The nightmare yanked Samuel Vesey Anderson awake. Now he was left stranded in the waking-world, sitting there at the edge of his bed, in the all-too-familiar gray shade of his room. Despite being unable to recall the full details of the nightmare, as it continued rapidly splintering and dissolving against consciousness, he decided against trying to return to sleep.
Groggily turning towards the nightstand, Samuel carefully reached pass several prescription vials, picked up his phone and checked the time. He was not at all surprised to find it was 4:37 P.M. Avoiding most of the day through sleep was nothing new. The moment he began feeling pathetic, and sorry for himself, he reluctantly decided to do the one other activity that helped clear his mind.
Running his hands over the dark skin of his shaved scalp, then down over his face, he gathered enough of himself to begin what remained of his day. Moving from the bed over to the tall maple dresser across the room, he dug out a black t-shirt, track pants, and sweat socks. After dressing, he pulled on his running shoes, then grabbed the MP3 player off the dresser before leaving the room.

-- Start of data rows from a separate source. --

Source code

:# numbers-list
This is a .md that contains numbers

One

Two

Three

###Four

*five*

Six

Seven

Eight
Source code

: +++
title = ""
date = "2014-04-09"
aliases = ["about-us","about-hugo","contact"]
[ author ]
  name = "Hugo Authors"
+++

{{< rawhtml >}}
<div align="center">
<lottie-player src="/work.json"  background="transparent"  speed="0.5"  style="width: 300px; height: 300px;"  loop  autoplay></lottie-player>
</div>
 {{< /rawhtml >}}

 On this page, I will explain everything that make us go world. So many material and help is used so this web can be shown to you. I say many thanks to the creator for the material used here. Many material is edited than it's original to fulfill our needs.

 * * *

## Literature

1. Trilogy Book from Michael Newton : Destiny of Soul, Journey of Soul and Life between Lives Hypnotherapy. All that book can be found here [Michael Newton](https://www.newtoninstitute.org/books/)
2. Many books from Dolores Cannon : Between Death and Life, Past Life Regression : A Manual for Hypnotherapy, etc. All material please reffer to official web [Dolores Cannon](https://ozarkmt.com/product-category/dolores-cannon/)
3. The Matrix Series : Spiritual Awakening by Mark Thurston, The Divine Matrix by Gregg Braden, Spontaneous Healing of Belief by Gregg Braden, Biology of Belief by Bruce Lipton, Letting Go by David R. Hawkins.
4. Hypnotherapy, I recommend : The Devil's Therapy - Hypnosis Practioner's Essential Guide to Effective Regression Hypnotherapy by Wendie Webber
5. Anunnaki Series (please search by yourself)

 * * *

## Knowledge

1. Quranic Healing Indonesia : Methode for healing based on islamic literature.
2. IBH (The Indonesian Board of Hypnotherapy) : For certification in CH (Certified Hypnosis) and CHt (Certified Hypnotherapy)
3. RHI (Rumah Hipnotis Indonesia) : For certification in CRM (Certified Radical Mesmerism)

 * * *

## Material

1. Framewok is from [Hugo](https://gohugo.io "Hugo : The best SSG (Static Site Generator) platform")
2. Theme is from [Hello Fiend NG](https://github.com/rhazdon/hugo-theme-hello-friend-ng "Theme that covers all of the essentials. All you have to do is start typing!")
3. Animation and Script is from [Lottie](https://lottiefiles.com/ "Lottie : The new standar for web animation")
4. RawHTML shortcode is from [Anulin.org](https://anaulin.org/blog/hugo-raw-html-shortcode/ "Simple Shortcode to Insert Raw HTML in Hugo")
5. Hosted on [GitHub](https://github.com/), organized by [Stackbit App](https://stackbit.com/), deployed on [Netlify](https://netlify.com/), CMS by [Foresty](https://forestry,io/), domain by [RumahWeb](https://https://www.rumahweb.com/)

Samuel immediately noticed the silence while walking down the hallway on his way to the bathroom. It most likely meant both younger sisters, and his parents were out elsewhere. He loved them dearly, but their absence was preferable at that moment. He did not think he could handle a bombardment of questions to how he was feeling or if he needed anything. Despite knowing in his heart of hearts that they all meant well, it was no less difficult facing their continuously pitying eyes, and half-put on smiles of sympathy.
After brushing his teeth, and washing his face, briefly glancing into the mirror revealed his dog tags were visible, so more out of habit than conscience thought, he pulled open his collar and tucked them beneath his t-shirt before leaving the bathroom. Because Samuel was partially lost in thought about what to do after his run, while walking down the hallway, and untangling his earbuds, he nearly missed looking through his parents’ open bedroom door, and spotting what was lying near the foot of their bed.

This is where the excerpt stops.